It has been nearly seven months since I put up anything on my blog due to undertaking some life and time-devouring projects in my professional life. While my blog writing was de-prioritized, I managed to learn some tricks on text analysis through byte sized online learning. Today, I am going to do an amateur attempt to put that into use.
We need two packages for this - tidyverse for all types fo data wrangling and tidytext for all types of text analysis.
The dataset consists of all the news that appeared in the online edition of The Daily Star, the leading English newspaper in Bangladesh over the month of February 2021. You can download the dataset from my Kaggle page -
## Rows: 2,138 ## Columns: 4 ## $ path <chr> "https://www.thedailystar.net///frontpage/news/university-... ## $ date <date> 2021-02-01, 2021-02-01, 2021-02-01, 2021-02-01, 2021-02-0... ## $ headline <chr> "University student dies after rape", "50 lakh shots sent ... ## $ text <chr> "A private university student in the capital died yesterda...
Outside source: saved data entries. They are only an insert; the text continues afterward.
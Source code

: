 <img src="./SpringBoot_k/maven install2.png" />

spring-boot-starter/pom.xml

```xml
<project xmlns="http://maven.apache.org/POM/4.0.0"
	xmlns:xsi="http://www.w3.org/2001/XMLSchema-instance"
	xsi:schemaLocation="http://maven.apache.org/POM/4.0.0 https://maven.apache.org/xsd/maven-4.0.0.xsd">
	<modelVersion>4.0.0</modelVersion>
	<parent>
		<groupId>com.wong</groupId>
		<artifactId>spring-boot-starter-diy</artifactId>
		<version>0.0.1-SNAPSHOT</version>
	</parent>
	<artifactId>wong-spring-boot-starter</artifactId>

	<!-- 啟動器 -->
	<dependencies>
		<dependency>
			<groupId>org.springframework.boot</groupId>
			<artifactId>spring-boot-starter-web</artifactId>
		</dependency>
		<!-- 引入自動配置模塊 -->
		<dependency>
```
The dataset got four columns-
- Path -> Absolute URL. We won’t need it for this analysis
- Date -> Date the news appeared
- Headline -> Headline of the news
- Text -> News content. We won’t be using it too for this analysis
There are total 2138 different news.
Saturdays seem slowest news day
It seems Saturdays are slowest news day with 55-60 articles whereas other days we get 70+ articles.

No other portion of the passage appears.